As for establishing priorities among your desires, that’s a matter of values. Expect your values to become more mature as you develop the skills of self-observation such as mindfulness and concentration. The more pleasure you can find in concentration, the easier it is to say No to unskillful desires, both because you have something better to compare them with and because you’ll be able to recognize them as unskillful on your own, without the Buddha’s having to tell you.

Now, don’t think of yourself as taking on the whole world alone. As the Buddha said, a lot of the practice depends on developing what he calls admirable friendship, which means finding the people who are characterized by four qualities.

• They have conviction in the principle of kamma,

• they’re virtuous,

• they’re generous, and

• they have discernment.

As you stay with these people, it helps to reinforce these values within yourself. But as the Buddha said, you don’t just hang around people like that. If you find that there are people with conviction, you try to emulate their conviction. If you have trouble doing that, you can ask them, “How do you do this?” The same with virtue, generosity, and discernment. In other words, admirable friendship doesn’t mean just having admirable friends.
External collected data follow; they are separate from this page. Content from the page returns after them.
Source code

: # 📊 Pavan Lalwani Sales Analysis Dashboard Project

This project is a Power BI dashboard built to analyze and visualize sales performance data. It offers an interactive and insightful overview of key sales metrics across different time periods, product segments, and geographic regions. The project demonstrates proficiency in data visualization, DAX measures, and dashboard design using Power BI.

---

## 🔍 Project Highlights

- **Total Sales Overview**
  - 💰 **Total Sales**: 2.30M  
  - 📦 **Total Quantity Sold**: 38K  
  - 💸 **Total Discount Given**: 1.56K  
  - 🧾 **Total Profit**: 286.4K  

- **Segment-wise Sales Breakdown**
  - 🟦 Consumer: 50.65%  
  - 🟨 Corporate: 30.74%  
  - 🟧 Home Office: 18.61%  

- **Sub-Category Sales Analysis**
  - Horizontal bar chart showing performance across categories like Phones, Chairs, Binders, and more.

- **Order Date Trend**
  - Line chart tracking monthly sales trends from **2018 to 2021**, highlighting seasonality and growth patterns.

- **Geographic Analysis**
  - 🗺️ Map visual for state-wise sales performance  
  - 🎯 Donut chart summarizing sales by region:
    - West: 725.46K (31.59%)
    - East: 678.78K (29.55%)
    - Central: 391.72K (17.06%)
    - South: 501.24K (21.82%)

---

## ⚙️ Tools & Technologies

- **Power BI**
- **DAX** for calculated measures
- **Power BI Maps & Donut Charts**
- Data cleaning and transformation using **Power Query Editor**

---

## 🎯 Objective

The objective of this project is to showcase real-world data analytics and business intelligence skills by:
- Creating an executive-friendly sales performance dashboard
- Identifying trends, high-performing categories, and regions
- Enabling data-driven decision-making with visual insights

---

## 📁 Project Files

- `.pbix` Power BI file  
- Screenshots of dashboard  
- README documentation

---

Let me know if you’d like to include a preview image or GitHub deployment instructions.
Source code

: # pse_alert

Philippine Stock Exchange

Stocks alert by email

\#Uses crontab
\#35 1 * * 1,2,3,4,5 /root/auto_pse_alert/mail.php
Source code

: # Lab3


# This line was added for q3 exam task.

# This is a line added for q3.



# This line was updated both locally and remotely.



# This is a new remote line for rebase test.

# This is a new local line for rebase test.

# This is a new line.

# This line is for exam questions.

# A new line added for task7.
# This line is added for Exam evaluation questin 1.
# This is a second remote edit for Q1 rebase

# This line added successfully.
It means learning how to develop their qualities within yourself, so that you become your own admirable friend.

It’s now up to us how much we want to borrow the Buddha’s wisdom for the sake of lessening or even better, eliminating the sufferings of our lives. Try not to sell yourself short. Don’t let your old ideas of your limitations get in the way. You’ll benefit by following the path even partway, but you’ll benefit even more if you follow it as far as you can. As we said the other night, learn to find delight in developing and abandoning. You have the potential strengths within you to overcome the mind states that would hold you in slavery: qualities like greed, aversion, and delusion. Learn to enjoy the struggle. Be up to the challenge of finding those potentials and making them a reality.

The Buddha’s goal may seem daunting, but remember that it was taught by a human being, and it was taught specifically to human beings. The path doesn’t lie beyond human capabilities. You’re a human being. The whole path is intended for you.

(Meditation)

The last time I saw Ajaan Suwat was just a few months before he died. He complained that his brain was sending him strange perceptions. I took that as a good sign, that he still retained his powers of mindfulness in that he recognized the perceptions as strange. But then he said something really important. He said, “But that thing I got through my practice, that hasn’t changed.” That thing, of course, would be something that is not affected by illness or the death of the body. Nothing in the world can affect it. So that possibility is there: that there is something valuable inside you that no one else in the world can know about, and nothing in the world can take away.